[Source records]
►
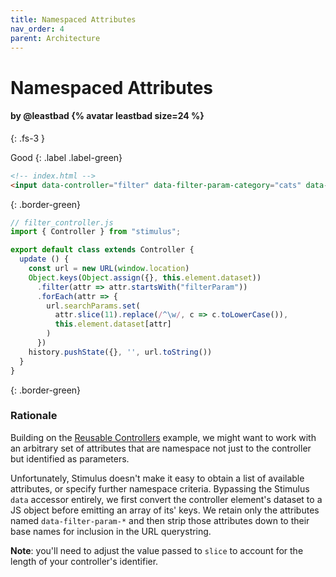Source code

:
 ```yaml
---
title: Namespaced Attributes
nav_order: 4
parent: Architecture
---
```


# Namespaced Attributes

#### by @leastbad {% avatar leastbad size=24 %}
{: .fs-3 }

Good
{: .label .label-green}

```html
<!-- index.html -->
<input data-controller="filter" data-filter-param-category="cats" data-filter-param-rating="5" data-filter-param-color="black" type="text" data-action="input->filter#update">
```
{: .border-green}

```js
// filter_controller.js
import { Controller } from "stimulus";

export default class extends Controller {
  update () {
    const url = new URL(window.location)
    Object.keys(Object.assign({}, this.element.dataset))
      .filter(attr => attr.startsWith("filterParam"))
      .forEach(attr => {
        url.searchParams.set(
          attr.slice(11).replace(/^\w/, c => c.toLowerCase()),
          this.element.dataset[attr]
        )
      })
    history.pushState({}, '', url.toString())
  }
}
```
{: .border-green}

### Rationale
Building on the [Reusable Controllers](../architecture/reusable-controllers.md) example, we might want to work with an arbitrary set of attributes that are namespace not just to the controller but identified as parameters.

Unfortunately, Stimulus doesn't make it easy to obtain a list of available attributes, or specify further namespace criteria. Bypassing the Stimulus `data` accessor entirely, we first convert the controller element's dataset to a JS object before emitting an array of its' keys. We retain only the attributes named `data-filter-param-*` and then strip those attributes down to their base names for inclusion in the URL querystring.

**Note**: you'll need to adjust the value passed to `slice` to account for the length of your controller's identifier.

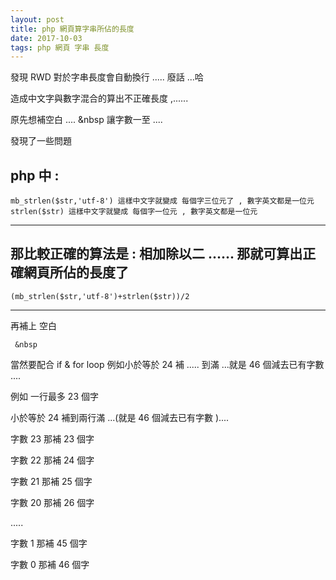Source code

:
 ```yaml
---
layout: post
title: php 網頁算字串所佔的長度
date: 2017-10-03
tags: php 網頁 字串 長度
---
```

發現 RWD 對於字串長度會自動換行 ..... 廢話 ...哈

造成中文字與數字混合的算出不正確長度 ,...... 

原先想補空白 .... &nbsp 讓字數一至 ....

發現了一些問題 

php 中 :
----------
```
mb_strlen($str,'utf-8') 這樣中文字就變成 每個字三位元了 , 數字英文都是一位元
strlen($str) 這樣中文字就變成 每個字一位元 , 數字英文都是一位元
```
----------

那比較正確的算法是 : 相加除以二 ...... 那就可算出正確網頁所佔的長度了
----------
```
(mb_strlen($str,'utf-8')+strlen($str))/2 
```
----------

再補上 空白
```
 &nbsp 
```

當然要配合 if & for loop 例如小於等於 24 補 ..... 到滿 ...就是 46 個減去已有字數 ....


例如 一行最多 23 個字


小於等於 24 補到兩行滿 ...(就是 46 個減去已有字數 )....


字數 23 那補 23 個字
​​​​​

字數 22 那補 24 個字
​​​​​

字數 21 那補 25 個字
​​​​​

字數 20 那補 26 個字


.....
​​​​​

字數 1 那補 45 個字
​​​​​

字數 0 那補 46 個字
◄
►
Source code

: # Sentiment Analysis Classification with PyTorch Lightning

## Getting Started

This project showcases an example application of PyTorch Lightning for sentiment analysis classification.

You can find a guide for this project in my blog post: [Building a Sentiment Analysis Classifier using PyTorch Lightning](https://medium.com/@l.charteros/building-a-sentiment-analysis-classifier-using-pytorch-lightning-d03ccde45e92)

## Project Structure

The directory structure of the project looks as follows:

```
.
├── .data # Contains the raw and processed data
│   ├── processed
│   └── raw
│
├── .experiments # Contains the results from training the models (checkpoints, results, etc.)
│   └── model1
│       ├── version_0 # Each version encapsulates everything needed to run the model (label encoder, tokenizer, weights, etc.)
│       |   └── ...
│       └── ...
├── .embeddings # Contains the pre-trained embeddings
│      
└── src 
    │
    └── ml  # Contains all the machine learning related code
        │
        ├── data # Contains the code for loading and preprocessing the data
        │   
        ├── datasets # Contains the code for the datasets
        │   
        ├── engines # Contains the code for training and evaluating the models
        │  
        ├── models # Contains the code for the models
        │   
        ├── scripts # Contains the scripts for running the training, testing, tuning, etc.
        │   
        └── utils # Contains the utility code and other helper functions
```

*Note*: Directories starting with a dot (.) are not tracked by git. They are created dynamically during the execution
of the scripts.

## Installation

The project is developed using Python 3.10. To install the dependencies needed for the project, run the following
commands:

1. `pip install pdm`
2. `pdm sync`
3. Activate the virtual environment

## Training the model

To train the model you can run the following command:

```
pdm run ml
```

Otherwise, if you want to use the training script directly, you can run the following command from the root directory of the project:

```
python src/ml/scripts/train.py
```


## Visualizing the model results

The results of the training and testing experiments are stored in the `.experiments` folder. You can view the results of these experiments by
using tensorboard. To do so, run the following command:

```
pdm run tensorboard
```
◄
►
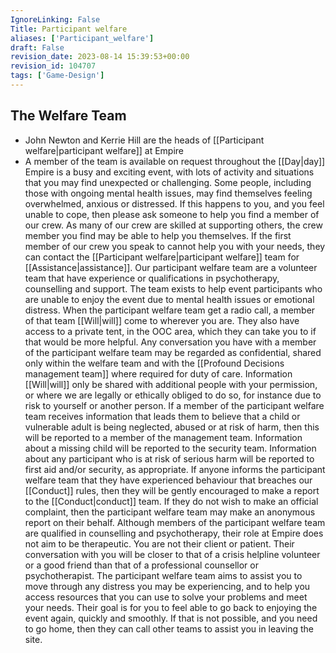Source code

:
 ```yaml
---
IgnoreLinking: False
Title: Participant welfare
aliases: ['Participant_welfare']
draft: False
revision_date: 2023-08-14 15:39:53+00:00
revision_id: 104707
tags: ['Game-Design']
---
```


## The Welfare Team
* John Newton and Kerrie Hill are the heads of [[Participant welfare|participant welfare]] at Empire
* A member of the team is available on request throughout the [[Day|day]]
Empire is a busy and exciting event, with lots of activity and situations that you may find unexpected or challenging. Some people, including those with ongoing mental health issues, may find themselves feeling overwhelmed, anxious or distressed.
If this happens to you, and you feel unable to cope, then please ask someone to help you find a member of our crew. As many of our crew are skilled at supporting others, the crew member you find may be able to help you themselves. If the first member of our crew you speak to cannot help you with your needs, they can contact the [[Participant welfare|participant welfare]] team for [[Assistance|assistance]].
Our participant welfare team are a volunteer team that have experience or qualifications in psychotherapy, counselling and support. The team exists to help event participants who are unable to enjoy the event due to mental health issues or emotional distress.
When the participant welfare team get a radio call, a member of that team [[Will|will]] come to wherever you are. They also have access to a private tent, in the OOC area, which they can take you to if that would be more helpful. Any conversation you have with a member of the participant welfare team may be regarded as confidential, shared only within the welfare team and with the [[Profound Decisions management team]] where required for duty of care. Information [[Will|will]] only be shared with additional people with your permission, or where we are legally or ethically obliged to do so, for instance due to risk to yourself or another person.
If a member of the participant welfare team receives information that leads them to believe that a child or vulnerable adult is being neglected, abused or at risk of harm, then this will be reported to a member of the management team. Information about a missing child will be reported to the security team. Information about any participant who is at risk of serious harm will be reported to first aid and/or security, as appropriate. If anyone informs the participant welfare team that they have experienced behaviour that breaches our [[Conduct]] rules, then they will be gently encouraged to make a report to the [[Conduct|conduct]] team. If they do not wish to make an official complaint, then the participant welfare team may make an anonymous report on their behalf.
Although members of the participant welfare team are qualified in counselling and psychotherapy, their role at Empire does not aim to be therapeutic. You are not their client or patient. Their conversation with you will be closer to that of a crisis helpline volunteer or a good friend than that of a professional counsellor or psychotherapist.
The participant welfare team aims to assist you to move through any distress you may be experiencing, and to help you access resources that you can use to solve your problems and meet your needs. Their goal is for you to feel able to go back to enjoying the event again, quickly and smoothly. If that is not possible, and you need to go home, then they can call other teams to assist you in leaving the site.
◄
[Aim of the task]
The lines to return are those in the entries above that include "using".

[Output below]
You can find a guide for this project in my blog post: [Building a Sentiment Analysis Classifier using PyTorch Lightning](https://medium.com/@l.charteros/building-a-sentiment-analysis-classifier-using-pytorch-lightning-d03ccde45e92)
The project is developed using Python 3.10. To install the dependencies needed for the project, run the following
using tensorboard. To do so, run the following command:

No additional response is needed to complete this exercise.